** What the exercise asks **
The output is the lines below from the one with "###### This is" through the one with "2) an .m file", both included, printed exactly and with no other line.

** Information given **
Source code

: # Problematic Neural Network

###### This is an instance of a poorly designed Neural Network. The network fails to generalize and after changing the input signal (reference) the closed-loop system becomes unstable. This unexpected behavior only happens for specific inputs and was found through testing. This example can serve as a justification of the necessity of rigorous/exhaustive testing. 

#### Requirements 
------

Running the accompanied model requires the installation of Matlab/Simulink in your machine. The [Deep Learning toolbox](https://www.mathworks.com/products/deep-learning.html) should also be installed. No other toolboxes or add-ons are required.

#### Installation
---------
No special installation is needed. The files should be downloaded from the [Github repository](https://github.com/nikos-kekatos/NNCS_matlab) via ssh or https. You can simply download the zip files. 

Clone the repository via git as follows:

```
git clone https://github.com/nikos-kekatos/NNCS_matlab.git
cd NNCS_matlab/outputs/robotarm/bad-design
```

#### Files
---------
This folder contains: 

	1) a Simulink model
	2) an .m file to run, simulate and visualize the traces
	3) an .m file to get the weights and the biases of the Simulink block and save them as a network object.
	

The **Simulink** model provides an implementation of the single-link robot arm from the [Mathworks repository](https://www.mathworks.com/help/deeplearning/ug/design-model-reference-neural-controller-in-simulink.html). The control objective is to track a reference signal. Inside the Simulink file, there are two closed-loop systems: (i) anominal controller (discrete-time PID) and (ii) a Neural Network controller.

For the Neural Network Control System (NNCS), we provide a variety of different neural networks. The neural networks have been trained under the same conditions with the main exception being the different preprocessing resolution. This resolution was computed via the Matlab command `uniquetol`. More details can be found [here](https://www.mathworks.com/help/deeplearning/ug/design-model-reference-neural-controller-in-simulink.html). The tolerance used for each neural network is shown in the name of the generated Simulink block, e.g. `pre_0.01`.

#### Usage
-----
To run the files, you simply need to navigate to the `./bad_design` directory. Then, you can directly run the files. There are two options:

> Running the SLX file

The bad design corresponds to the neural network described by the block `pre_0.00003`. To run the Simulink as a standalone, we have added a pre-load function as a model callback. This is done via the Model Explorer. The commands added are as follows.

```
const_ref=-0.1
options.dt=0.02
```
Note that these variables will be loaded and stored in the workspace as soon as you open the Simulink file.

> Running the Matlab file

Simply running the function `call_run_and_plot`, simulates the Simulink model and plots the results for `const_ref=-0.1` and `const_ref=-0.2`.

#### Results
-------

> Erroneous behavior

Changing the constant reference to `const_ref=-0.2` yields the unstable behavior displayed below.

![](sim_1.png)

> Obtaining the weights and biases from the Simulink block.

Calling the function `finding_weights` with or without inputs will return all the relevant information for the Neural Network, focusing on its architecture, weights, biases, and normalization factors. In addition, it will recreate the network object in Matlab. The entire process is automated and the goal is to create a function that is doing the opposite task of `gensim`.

** Answer space **
###### This is an instance of a poorly designed Neural Network. The network fails to generalize and after changing the input signal (reference) the closed-loop system becomes unstable. This unexpected behavior only happens for specific inputs and was found through testing. This example can serve as a justification of the necessity of rigorous/exhaustive testing. 

#### Requirements 
------

Running the accompanied model requires the installation of Matlab/Simulink in your machine. The [Deep Learning toolbox](https://www.mathworks.com/products/deep-learning.html) should also be installed. No other toolboxes or add-ons are required.

#### Installation
---------
No special installation is needed. The files should be downloaded from the [Github repository](https://github.com/nikos-kekatos/NNCS_matlab) via ssh or https. You can simply download the zip files. 

Clone the repository via git as follows:

```
git clone https://github.com/nikos-kekatos/NNCS_matlab.git
cd NNCS_matlab/outputs/robotarm/bad-design
```

#### Files
---------
This folder contains: 

	1) a Simulink model
	2) an .m file to run, simulate and visualize the traces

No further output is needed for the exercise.